#### [TASK DATA]
BEGIN
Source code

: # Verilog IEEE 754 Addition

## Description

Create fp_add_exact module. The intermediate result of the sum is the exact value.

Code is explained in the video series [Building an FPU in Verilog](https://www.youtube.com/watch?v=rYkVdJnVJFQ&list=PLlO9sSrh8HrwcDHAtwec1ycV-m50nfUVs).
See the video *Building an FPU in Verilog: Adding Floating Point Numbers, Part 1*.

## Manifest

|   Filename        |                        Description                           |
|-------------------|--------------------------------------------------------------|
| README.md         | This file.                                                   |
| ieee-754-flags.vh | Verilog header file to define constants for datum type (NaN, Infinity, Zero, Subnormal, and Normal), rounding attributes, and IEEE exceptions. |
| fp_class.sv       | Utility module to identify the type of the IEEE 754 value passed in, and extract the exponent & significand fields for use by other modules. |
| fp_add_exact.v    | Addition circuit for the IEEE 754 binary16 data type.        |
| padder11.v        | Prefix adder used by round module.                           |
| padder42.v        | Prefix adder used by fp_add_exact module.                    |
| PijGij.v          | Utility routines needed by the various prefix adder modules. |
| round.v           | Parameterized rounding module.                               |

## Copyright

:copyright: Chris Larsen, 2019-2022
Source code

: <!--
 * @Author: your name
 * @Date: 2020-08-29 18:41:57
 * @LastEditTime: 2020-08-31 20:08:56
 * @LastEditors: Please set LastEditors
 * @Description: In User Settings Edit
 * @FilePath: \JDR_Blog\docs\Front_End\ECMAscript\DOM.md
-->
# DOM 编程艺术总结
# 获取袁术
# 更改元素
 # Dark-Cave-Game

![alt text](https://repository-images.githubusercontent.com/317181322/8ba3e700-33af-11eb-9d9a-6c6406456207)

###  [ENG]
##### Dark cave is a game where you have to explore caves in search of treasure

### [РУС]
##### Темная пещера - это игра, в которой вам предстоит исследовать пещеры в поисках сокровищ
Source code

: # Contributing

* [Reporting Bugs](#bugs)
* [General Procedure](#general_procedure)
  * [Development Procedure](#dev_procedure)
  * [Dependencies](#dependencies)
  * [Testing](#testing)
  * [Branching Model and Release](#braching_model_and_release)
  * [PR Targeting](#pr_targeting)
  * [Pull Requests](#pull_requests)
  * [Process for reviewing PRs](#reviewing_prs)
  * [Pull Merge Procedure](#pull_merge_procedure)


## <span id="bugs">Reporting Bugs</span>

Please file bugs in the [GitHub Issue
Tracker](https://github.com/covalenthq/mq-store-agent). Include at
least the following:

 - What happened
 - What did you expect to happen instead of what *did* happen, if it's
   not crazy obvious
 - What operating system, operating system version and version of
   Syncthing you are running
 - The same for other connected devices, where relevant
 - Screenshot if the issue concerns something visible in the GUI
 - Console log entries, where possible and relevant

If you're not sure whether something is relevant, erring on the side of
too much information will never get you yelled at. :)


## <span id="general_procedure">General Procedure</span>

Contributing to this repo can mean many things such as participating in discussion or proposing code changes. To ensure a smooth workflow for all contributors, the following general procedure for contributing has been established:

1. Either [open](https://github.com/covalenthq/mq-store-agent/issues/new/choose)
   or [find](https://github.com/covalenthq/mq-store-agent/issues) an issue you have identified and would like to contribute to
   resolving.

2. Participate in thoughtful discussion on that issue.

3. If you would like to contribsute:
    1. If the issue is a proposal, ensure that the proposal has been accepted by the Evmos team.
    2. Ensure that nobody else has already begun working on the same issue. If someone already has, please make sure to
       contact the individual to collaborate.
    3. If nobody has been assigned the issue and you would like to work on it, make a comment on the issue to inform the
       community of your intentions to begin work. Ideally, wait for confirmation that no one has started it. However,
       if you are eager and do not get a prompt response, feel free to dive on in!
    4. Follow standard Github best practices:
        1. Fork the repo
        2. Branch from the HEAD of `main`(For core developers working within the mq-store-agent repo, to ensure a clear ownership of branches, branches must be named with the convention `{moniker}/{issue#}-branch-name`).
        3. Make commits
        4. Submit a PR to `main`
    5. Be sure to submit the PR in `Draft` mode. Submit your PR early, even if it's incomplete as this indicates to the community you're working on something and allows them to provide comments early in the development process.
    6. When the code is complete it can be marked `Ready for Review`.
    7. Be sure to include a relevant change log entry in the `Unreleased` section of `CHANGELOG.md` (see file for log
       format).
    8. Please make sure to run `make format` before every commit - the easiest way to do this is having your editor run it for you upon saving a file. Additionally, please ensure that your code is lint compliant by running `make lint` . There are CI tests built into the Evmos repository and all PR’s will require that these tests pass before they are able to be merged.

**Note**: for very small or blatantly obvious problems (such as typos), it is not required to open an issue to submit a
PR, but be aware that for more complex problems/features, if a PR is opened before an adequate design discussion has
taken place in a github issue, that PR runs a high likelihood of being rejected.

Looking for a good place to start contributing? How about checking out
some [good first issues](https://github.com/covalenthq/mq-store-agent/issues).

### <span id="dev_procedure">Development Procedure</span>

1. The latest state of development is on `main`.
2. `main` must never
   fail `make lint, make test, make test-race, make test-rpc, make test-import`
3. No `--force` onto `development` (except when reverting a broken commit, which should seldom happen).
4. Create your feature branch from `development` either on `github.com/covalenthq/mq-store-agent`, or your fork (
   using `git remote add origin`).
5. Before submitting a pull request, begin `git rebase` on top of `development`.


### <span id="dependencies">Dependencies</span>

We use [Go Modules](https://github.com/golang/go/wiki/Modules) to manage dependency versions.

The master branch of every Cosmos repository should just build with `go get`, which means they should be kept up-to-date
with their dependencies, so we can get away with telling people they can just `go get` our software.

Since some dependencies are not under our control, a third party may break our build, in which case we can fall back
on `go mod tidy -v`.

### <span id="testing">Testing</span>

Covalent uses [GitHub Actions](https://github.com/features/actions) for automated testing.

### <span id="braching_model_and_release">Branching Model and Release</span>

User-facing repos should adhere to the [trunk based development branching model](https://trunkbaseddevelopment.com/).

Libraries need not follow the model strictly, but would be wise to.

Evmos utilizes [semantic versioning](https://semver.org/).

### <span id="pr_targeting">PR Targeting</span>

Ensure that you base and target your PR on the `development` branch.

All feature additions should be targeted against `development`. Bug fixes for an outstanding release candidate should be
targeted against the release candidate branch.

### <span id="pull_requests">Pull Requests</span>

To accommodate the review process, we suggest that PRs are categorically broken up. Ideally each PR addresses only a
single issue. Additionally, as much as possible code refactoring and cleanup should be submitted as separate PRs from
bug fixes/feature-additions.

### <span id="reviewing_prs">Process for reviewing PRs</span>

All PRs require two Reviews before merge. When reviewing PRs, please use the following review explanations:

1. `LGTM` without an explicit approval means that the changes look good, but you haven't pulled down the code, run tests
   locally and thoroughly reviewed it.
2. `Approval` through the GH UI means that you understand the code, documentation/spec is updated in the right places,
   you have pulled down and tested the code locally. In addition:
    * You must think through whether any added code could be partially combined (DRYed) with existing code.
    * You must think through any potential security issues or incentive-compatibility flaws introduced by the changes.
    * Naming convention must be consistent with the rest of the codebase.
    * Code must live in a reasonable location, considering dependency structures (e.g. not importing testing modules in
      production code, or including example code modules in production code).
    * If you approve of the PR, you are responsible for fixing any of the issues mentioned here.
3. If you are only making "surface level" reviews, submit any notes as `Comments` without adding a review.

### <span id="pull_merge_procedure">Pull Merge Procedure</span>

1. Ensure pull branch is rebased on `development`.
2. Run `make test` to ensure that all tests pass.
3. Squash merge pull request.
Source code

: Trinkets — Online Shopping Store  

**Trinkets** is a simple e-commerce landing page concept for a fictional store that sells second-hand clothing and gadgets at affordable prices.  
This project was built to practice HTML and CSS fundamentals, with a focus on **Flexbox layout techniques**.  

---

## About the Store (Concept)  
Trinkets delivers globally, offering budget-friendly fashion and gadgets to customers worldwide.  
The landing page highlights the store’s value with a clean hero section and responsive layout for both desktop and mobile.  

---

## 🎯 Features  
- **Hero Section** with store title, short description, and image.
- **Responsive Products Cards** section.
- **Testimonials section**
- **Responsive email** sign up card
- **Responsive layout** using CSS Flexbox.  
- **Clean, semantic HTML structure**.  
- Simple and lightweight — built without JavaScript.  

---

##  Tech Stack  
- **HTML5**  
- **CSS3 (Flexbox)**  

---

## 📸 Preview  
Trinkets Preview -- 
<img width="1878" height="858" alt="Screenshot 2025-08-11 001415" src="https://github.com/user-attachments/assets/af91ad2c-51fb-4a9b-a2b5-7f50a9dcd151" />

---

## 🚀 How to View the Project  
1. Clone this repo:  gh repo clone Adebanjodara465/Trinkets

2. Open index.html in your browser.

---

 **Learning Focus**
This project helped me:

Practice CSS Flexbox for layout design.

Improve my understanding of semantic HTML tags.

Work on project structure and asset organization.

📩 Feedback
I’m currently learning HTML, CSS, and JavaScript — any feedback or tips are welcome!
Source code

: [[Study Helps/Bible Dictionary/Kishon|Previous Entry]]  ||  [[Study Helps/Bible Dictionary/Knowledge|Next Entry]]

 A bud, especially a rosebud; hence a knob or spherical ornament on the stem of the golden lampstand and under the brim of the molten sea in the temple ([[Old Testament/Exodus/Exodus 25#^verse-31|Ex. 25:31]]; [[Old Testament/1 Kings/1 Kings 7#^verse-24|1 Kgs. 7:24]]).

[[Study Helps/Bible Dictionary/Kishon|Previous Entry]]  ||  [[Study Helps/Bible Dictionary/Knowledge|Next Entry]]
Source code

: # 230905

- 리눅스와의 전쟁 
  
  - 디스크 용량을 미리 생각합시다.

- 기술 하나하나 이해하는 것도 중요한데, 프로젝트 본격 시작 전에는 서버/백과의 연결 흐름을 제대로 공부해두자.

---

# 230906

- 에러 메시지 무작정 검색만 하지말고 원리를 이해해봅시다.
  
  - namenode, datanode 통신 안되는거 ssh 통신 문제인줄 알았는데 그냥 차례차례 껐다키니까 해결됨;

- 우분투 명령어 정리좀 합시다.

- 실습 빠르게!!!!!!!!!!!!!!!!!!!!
END
#### [WORK ORDER]
Reproduce each line from the data that has "should" in it.

#### [ANSWER BOX]
3. No `--force` onto `development` (except when reverting a broken commit, which should seldom happen).
The master branch of every Cosmos repository should just build with `go get`, which means they should be kept up-to-date
User-facing repos should adhere to the [trunk based development branching model](https://trunkbaseddevelopment.com/).
All feature additions should be targeted against `development`. Bug fixes for an outstanding release candidate should be
single issue. Additionally, as much as possible code refactoring and cleanup should be submitted as separate PRs from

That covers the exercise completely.